“Tully monster” related to lampreys
Reconstruction of the extinct aquatic monster Tullimonstrum gregarian, which lived 300 million years ago in the carboniferous seas – Sean McMahon, Yale University
Since the discovery of the Tully monster in 1958, by Francis Tully an amateur fossil hunter, the nature and identity of the creature has been fiercely debated. Found in the Mazon Creek fossil beds in Illinois and dating to around 300 million years ago, Tullimonstrum gregarian exhibits characteristics that could be attributed to a plethora of taxonomic groups. The monster has been placed in groups as far ranging from snails to worms, but none have come up an agreed upon phylum, that is until now.
Fossilized anatomical features of the Tully monster, which have been interpreted differently over the years (Clements et al. 2016)
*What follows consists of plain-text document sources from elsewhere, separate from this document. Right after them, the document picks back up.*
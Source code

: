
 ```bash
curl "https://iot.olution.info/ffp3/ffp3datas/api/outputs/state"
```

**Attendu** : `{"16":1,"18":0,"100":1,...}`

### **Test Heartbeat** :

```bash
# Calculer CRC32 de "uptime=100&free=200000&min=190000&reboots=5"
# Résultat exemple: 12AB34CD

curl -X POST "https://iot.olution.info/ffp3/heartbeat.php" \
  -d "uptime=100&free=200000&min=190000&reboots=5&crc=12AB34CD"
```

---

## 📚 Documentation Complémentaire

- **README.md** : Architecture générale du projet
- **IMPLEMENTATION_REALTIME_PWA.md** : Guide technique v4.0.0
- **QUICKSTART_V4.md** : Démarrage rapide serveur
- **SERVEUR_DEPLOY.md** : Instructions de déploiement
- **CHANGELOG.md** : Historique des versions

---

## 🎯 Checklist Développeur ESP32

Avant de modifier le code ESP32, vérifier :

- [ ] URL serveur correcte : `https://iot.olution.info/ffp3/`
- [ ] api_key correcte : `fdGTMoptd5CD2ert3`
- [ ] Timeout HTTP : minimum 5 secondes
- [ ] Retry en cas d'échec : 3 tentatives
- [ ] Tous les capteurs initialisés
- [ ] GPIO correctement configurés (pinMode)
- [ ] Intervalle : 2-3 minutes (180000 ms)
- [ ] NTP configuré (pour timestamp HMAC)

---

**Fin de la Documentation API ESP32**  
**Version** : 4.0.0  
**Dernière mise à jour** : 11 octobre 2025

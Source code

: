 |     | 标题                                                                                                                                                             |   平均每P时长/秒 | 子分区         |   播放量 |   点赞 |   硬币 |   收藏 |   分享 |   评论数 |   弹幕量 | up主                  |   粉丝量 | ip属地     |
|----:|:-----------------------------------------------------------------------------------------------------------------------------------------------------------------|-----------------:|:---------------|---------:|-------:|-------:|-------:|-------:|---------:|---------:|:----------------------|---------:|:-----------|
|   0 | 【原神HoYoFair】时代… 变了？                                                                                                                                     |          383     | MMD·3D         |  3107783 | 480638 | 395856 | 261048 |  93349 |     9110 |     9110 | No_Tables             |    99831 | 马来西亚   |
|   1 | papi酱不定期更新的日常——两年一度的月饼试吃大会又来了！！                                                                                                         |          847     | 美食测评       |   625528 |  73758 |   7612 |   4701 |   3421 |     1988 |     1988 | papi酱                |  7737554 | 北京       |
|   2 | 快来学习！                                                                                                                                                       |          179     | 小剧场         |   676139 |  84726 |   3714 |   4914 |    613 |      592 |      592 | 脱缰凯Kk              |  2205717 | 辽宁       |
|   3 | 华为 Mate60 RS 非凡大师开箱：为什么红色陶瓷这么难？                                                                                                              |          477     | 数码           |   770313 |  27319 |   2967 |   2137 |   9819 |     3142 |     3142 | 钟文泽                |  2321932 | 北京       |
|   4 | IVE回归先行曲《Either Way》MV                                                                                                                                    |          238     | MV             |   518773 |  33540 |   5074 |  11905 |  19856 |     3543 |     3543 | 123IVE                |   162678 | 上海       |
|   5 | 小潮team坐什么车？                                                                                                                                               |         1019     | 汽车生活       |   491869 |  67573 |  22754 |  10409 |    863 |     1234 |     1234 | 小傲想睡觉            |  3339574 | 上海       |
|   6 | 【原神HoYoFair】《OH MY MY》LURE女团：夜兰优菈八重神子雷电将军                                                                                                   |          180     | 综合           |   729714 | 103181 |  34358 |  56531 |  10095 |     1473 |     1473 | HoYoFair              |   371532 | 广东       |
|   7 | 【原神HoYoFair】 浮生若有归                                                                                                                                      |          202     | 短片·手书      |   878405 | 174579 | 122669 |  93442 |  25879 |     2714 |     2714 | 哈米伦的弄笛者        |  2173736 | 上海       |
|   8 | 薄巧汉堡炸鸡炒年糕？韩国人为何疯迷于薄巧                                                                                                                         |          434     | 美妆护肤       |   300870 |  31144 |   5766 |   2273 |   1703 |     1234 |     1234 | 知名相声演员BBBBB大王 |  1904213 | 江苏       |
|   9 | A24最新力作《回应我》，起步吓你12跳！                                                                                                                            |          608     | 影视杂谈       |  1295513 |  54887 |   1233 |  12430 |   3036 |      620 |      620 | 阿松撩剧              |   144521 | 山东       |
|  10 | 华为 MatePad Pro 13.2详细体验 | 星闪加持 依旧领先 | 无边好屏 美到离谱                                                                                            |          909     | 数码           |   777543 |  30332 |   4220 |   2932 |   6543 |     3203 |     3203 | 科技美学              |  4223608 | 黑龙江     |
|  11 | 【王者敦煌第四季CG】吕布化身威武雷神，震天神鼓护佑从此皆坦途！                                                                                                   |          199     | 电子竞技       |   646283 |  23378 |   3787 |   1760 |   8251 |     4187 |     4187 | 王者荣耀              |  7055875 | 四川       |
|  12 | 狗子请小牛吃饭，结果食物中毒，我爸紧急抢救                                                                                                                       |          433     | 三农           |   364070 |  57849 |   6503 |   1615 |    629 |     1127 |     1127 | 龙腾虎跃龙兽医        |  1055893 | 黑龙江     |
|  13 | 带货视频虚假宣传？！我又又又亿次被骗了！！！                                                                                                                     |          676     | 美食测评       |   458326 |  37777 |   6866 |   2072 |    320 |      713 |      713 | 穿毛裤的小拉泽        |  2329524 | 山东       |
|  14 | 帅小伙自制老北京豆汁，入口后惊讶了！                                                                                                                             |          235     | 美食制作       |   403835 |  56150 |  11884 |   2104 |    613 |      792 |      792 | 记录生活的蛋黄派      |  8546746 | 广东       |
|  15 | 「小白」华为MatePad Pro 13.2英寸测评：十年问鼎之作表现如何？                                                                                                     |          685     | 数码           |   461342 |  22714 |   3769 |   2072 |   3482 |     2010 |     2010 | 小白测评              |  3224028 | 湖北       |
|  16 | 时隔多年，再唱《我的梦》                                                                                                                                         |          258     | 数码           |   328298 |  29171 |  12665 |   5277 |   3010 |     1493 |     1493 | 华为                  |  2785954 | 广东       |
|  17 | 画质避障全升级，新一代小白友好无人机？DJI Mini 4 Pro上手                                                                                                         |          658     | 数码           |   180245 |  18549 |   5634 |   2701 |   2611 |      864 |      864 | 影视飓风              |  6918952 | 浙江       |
The creature exhibits a few characteristics that seem typically vertebrate such as: bilateral symmetry, a tail fin with dorsal and ventral lobes, and a tripartite brain-like structure. A few of T. gregarian characteristics have been identified as almost entirely unique to this species such as: a proboscis and jaw most similar to a creature from the Cambrian, Opabinia, belonging to a an extinct arthropod group; and a transverse bar with spherical structures at the end, identified as eyes, and reminiscent of an insect-like hammerhead shark. A closer look into the eyes, using sophisticated techniques in fossil chemical mapping and analysis, revealed two structural melanosomes, which are characteristic of vertebrate eyes (for more information see Clements et al. 2016). Another recent discovery dealt with the correct assessment of the internal structure. The white line structure, pictured above in the fossil, had been previously identified as gut contents, but further analysis and repeated examinations of thousands of fossils show that this in fact is a notochord, a component universal to all chordate animals (vertebrates)(for more information see McCoy et al. 2016).
The position of this monster amongst the chordates was then examined. The notochord pointed downwards toward the tail is a characteristic typical of the lampreys. Also a recently found gut closely resembled that of the hagfish. Together these findings, along with other anatomical notes, indicated its position as most closely related to cyclostomes.
Proposed phylogenetic position of Tullimonstrum, a divergence from the vertebrate group containing the lampreys and hagfishes (McCoy et al. 2016)
However, the anatomical structure of all cyclostomes (lamprey and hagfish) is remarkably similar. Therefore, the Tully monster must be an early divergent from modern day cyclostomes, and leads to the possibility of a vast array of diversity in early organisms of this lineage. This means there are many more spooky animal monsters out there, and some could be lurking near you.
The findings of these studies also indicate the potential classification of an aquatic ecology blogger, Sam, whose resemblance to the Tully monster is rather uncanny.
Clements, T., Dolocan, A., Martin, P., Purnell, M. A., Vinther, J., & Gabbott, S. E. (2016). The eyes of Tullimonstrum reveal a vertebrate affinity. Nature, 532(7600), 500-503.
McCoy, V. E., Saupe, E. E., Lamsdell, J. C., Tarhan, L. G., McMahon, S., Lidgard, S., … & Vogt, S. (2016). The ‘Tully monster’is a vertebrate. Nature. 532(760), 496-499.